Genetically engineered Saccharomyces yeast capable of effective cofermentation of glucose and xylose

Abstract

Xylose is one of the major fermentable sugars present in cellulosic biomass, second only to glucose. However, Saccharomyces spp., the best sugar-fermenting microorganisms, are not able to metabolize xylose. We developed recombinant plasmids that can transform Saccharomyces spp. into xylose-fermenting yeasts. These plasmids, designated pLNH31, -32, -33, and -34, are 2 microns-based high-copy-number yeast-E. coli shuttle plasmids.

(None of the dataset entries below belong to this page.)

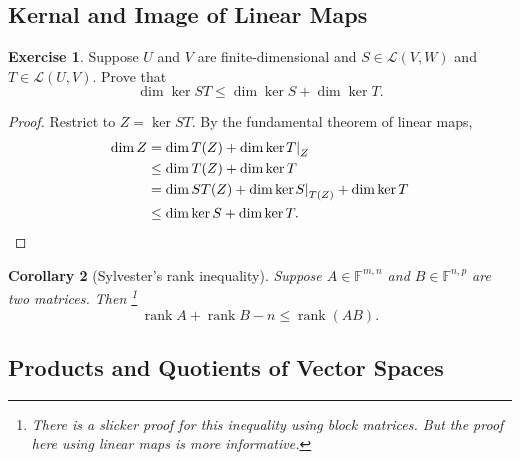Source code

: \documentclass{tufte-handout}
\theoremstyle{plain} %
\newtheorem{thm}{Theorem}
\newtheorem{cor}[thm]{Corollary}
\newtheorem{lem}[thm]{Lemma}
\theoremstyle{definition}
\newtheorem{exer}[thm]{Exercise}
\theoremstyle{remark}
\newcommand{\bra}[1]{\mathopen{}\left(#1\right)}
\newcommand{\rest}[2]{\mathopen{}\left.#1\right|_{#2}}
\newcommand{\F}{\mathbb{F}}
\renewcommand{\L}{\mathcal{L}}
\DeclareMathOperator{\rank}{rank}
\begin{document}
\subsection{Kernal and Image of Linear Maps}
\begin{exer}
	Suppose $U$ and $V$ are finite-dimensional and $S\in\L\bra{V,W}$ and $T\in\L\bra{U,V}$. Prove that
	\[\dim\ker ST \leq \dim\ker S + \dim\ker T.\]
\end{exer}
\begin{proof}
	Restrict to $Z=\ker ST$. By the fundamental theorem of linear maps,
	\begin{align*}
		\dim Z & = \dim T(Z) + \dim\ker \rest{T}{Z} \\
		& \leq \dim T(Z) + \dim\ker T \\
		& = \dim ST(Z) + \dim\ker \rest{S}{T(Z)} + \dim\ker T \\
		& \leq \dim\ker S + \dim\ker T.\qedhere
	\end{align*}
\end{proof}

\begin{cor}[Sylvester's rank inequality]
	Suppose $A\in\F^{m,n}$ and $B\in\F^{n,p}$ are two matrices. Then%
	\footnote{There is a slicker proof for this inequality using block matrices. But the proof here using linear maps is more informative.}
	\[\rank A+\rank B-n\leq\rank\bra{AB}.\]
\end{cor}


\subsection{Products and Quotients of Vector Spaces}

\end{document}
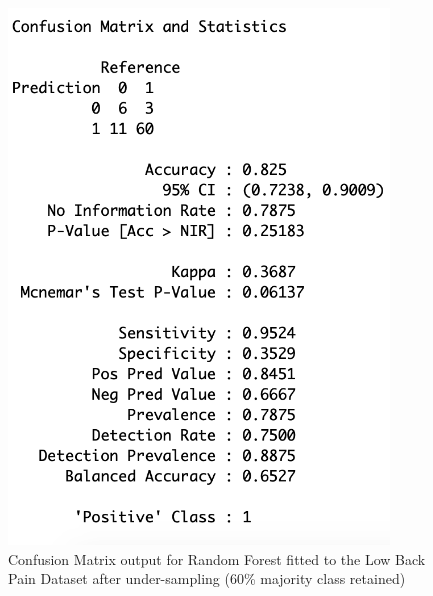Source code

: \begin{figure}[!htbp]
    \centering
    \begin{minipage}{0.45\textwidth}
        \centering
        \includegraphics[width=0.9\textwidth]{ThesisTemplate/appendix/images/Chapter5Appendix/ConfusionMatrix60/LBP.png}
        \caption{Confusion Matrix output for Random Forest fitted to the Low Back Pain Dataset after under-sampling (60\% majority class retained)}
        \label{fig:my_label}
    \end{minipage}\hfill
    \begin{minipage}{0.45\textwidth}
        \centering

\end{minipage}
\end{figure}
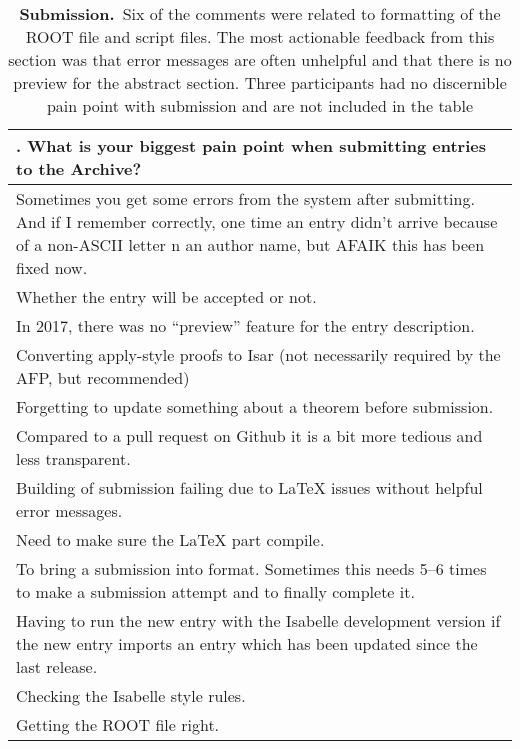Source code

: \documentclass[bsc,frontabs,oneside,singlespacing,parskip,deptreport,logo]{infthesis}
\begin{document}
\renewcommand{\arraystretch}{1.5}
\begin{table}[h!]
\centering
{}
\begin{tabularx}{\textwidth}{X}
{\sf 6. What is your biggest pain point when submitting entries to the Archive?}
\vspace{0.3cm}\\ 
\hline
\footnotesize
Sometimes you get some errors from the system after submitting. And if I remember correctly, one time an entry didn't arrive because of a non-ASCII letter n an author name, but AFAIK this has been fixed now.\\
\footnotesize
Whether the entry will be accepted or not. \\
\footnotesize
In 2017, there was no ``preview'' feature for the entry description.\\
\footnotesize
Converting apply-style proofs to Isar (not necessarily required by the AFP, but recommended)\\
\footnotesize
Forgetting to update something about a theorem before submission. \\
\footnotesize
Compared to a pull request on Github it is a bit more tedious and less transparent.\\
\footnotesize
Building of submission failing due to LaTeX issues without helpful error messages.\\
\footnotesize
Need to make sure the LaTeX part compile.\\
\footnotesize
To bring a submission into format. Sometimes this needs 5--6 times to make a submission attempt and to finally complete it.\\
\footnotesize
Having to run the new entry with the Isabelle development version if the new entry imports an entry which has been updated since the last release.\\
\footnotesize
Checking the Isabelle style rules. \\
\footnotesize
Getting the ROOT file right.\\ 
\hline
\end{tabularx}
\vspace{0.3cm} 
\caption{\textbf{Submission.}~Six of the comments were related to formatting of the ROOT file and script files. The most actionable feedback from this section was that error messages are often unhelpful and that there is no preview for the abstract section. Three participants had no discernible pain point with submission and are not included in the table}
\label{fig:submission-2}
\end{table}
\end{document}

In addition to the geneticin resistance and ampicillin resistance genes that serve as dominant selectable markers, these plasmids also contain three xylose-metabolizing genes, a xylose reductase gene, a xylitol dehydrogenase gene (both from Pichia stipitis), and a xylulokinase gene (from Saccharomyces cerevisiae). These xylose-metabolizing genes were also fused to signals controlling gene expression from S. cerevisiae glycolytic genes. Transformation of Saccharomyces sp. strain 1400 with each of these plasmids resulted in the conversion of strain 1400 from a non-xylose-metabolizing yeast to a xylose-metabolizing yeast that can effectively ferment xylose to ethanol and also effectively utilizes xylose for aerobic growth. Furthermore, the resulting recombinant yeasts also have additional extraordinary properties. For example, the synthesis of the xylose-metabolizing enzymes directed by the cloned genes in these recombinant yeasts does not require the presence of xylose for induction, nor is the synthesis repressed by the presence of glucose in the medium. These properties make the recombinant yeasts able to efficiently ferment xylose to ethanol and also able to efficiently coferment glucose and xylose present in the same medium to ethanol simultaneously.

FIG. 1

Construction of high-copy-number yeast-E. coli shuttle plasmids pLNH31, pLNH32, pLNH33, and pLNH34. containing the XYL three-gene cassette KK-AR (or A*R)-KD. The XhoI DNA fragment containing KK-AR (or A*R)-KD was inserted into pUCKm10 at its SalI site.

FIG. 2

Construction of E. coli plasmids containing the XYL gene cassette KK-AR (or A*R)-KD. KK, S. cerevisiae XK gene fused to the promoter of the S. cerevisiae pyruvate kinase gene; AR (or A*R), P. stipitis XR gene fused to the promoter of the S. cerevisiae alcohol dehydrogenase gene; KD, P. stipitis XDH gene fused to the promoter of the S. cerevisiae pyruvate kinase gene. The double dagger (‡) indicates that the XhoI site was regenerated after ligation, and the asterisks (∗) indicate an intact ADC1 promoter.

FIG. 3

Growth of S. cerevisiae in rich medium with or without a carbon source (sugar). (A) S. cerevisiae AH22 cultured in YEP or YEPD. (B) S. cerevisiae AH22 cultured in YEP or YEPXylu (1% yeast extract, 2% peptone, 2% xylulose). Symbols: ○, YEP; •, YEPD; ▴, YEPXylu.

FIG. 4

Comparison of the abilities of recombinant Saccharomyces sp. strain 1400(pLNH32) and parent strain 1400 to coferment glucose and xylose. (A) Strain 1400(pLNH32). (B) Strain 1400. Utilization of glucose and xylose and production of ethanol, xylitol, and glycerol were determined. Symbols: ▪, glucose; •, xylose; ▴, ethanol; □, xylitol; ▵, glycerol.

FIG. 5

Fermentation of xylose by recombinant Saccharomyces sp. strain 1400(pLNH32) cultured in the xylose-containing medium YEPX. Utilization of xylose and production of ethanol, xylitol, and glycerol were determined. Symbols: •, xylose; ▴, ethanol; □, xylitol; ▵, glycerol.